Pentax Q jak najbardziej może być użyteczny dla pewnej grupy fotografów, wątpliwości wzbudza jedynie zestaw limitowany "speszol ediszą", który być może będzie mieć jakaś wartość kolekcjonerską lub jest użytecznym prezentem wyrażającym afektacje wobec kobiety której wręczy się ten egzotyczny zestaw.
@qbic
Dlatego właśnie uważam, że Pentax zamiast się bawić w takie limitowane pseudo ekskluzywne nie wiadomo co, powinien takie zestawy (minus torebka) oferować jako standard.
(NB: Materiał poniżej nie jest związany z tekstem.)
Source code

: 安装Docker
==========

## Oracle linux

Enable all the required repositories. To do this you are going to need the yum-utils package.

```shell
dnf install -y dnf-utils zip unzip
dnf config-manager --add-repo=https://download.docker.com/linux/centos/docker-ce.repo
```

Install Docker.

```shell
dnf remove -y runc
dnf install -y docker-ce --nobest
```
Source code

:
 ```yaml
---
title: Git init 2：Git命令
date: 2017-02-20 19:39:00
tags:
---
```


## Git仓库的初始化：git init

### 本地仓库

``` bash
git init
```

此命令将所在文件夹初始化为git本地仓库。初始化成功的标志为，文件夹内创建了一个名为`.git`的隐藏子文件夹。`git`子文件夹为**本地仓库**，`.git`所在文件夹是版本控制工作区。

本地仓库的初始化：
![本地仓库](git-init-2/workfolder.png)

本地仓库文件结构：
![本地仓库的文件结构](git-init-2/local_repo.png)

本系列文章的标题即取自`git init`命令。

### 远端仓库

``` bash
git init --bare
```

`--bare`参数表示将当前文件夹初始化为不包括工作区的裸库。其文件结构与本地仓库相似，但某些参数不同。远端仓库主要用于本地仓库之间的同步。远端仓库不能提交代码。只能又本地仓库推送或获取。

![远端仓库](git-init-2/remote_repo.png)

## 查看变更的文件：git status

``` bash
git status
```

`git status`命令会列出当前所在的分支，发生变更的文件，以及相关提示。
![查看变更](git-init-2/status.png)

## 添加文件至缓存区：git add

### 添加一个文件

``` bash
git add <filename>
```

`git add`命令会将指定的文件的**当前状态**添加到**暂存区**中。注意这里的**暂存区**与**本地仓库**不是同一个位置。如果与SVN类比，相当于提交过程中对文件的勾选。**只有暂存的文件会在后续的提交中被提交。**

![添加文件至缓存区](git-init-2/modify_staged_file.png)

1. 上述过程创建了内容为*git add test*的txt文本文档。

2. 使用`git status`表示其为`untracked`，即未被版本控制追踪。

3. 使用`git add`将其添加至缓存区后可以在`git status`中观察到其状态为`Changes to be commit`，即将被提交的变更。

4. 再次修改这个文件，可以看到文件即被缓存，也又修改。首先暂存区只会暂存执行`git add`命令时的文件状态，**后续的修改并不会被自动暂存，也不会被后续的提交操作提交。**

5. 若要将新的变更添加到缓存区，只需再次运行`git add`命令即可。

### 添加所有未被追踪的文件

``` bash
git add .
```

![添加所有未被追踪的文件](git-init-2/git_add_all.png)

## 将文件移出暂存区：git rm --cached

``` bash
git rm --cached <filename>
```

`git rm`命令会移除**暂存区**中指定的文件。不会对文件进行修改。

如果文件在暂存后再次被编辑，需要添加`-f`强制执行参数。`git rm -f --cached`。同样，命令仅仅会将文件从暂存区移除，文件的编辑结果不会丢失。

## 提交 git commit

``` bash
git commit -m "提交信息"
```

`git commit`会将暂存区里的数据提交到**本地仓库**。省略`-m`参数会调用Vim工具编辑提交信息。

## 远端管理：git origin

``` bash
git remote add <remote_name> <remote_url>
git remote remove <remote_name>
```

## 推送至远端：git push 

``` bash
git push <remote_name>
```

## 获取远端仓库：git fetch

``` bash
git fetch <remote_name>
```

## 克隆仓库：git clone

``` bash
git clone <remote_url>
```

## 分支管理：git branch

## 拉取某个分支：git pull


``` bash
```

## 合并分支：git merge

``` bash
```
Prawie cały system z akcesoriami w jednym pudełku to mógłby być niezły deal dla osób zdecydowanych na wejście w ten systemik. A tak to raczej chyba forma reklamy jest. Newsik się rozejdzie po serwisach internetowych, trochę ludzi się dowie, że coś takiego jak Pentax Q istnieje. A wszystko to po taniości :)
@qbic, tripper i podobni
Pamiętajcie, że pentax to mała firma w skali globalnej ale rynek na poziomie 1-2 procent w skali świata
to i tak tyle że, nie potrzebują domowych doradców ds. marketingu. To i tak kilka tysięcy razy większa firma niż kiedykolwiek uda się Wam stworzyć. :-)
@ Euzebiusz, tak się cieszę że się odezwałeś, zawsze taki uprzejmy i jak zwykle a'propos. Jesteś prawdziwą ozdobą tego forum specjalistów, dziękuję Ci za miłą ocenę...
Chomsky, zazdroszczę Ci wiary, że obiektyw 300 na 4/3 tu cytat "Nie powiększa kosztem kadrowania obrazu, ale kosztem rejestrowania go z mniejszym kątem widzenia" - niż 600 na FF - do tego obiektywu porównujesz w swym wywodzie.
To Twoje twierdzenie zwalnia mnie z dalszej dyskusji.
@Euzebiusz:
Słabo, to argument klasy: wierz w boga, przecież większość ludzi tak robi, wysil mózgownice.
Słusznie qbic napisał, jako prezent dla kogoś siedzącego w fotografii taki zestaw może być fajny.
A sam Pentax Q to bardzo przyjemny gadżet. Sam nie wiem, co w nim siedzi, ale od czasu do czasu zabieram go na wycieczkę z jakimś szkiełkiem C-mount albo Pentax 110 i zabawa jest przednia.
A jakość obrazka na niskich ISO naprawdę nie jest zła.